Task goal: The answer must consist solely of the line that contains "my worldly wealth" and all subsequent lines of the data, each reproduced exactly.

Dataset entries:
- - - -
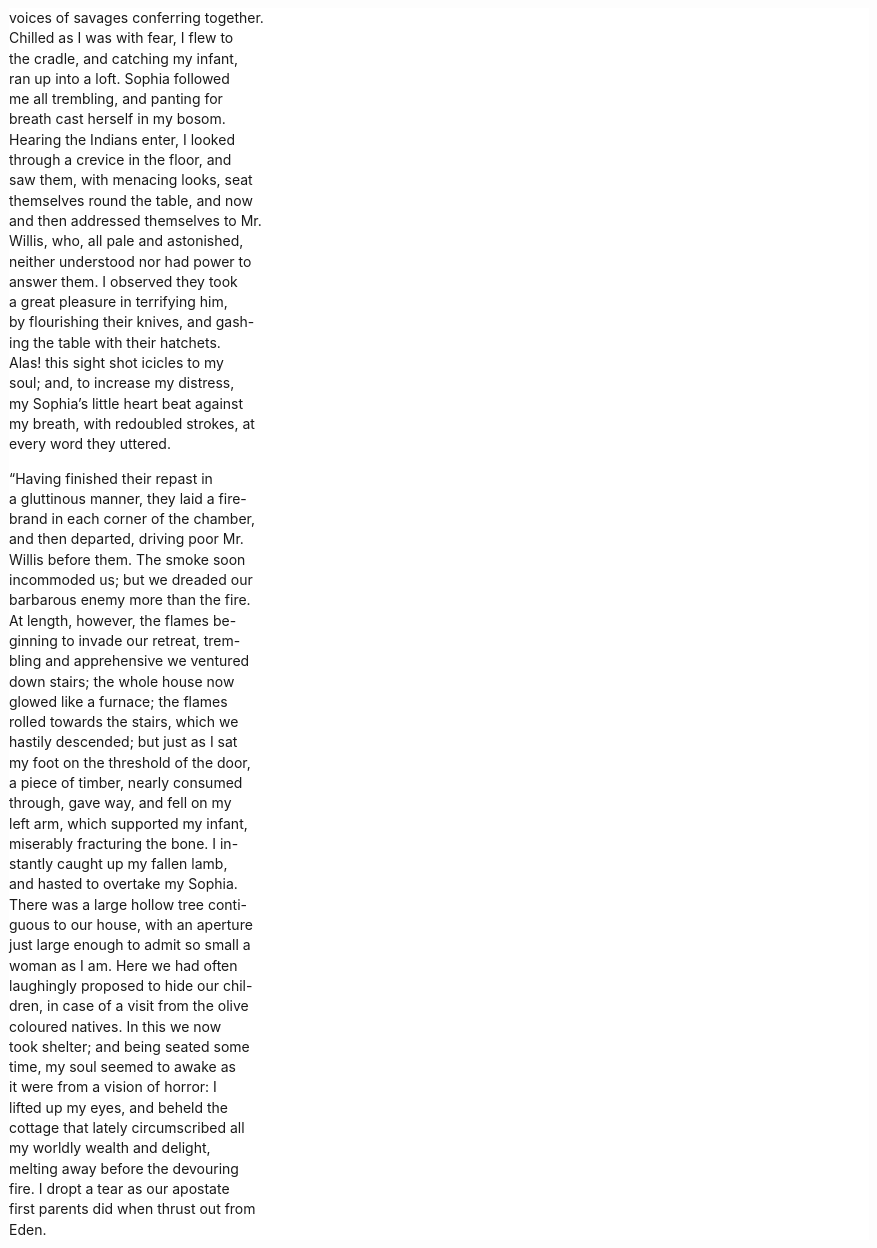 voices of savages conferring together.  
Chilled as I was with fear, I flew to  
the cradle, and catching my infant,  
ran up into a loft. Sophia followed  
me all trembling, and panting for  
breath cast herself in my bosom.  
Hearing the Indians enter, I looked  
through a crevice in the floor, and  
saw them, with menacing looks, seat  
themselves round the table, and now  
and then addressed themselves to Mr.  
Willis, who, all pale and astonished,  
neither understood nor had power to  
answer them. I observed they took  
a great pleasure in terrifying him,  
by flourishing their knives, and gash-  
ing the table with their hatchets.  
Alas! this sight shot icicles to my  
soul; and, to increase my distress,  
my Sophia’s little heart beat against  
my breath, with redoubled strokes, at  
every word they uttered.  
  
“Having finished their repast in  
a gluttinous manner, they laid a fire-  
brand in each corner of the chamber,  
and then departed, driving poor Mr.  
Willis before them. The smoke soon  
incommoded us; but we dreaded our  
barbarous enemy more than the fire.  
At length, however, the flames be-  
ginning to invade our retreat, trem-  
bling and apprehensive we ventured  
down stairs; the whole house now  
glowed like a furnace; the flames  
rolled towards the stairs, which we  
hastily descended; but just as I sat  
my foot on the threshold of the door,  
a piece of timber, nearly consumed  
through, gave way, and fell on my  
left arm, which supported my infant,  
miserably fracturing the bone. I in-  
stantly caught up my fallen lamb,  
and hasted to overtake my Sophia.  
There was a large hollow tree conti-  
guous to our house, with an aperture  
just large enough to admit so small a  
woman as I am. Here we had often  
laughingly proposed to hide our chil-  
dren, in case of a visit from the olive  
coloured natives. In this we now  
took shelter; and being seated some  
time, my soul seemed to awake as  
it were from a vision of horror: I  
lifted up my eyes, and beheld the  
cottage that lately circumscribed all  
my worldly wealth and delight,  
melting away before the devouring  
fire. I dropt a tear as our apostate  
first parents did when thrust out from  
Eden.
- - - -
Result:
my worldly wealth and delight,  
melting away before the devouring  
fire. I dropt a tear as our apostate  
first parents did when thrust out from  
Eden.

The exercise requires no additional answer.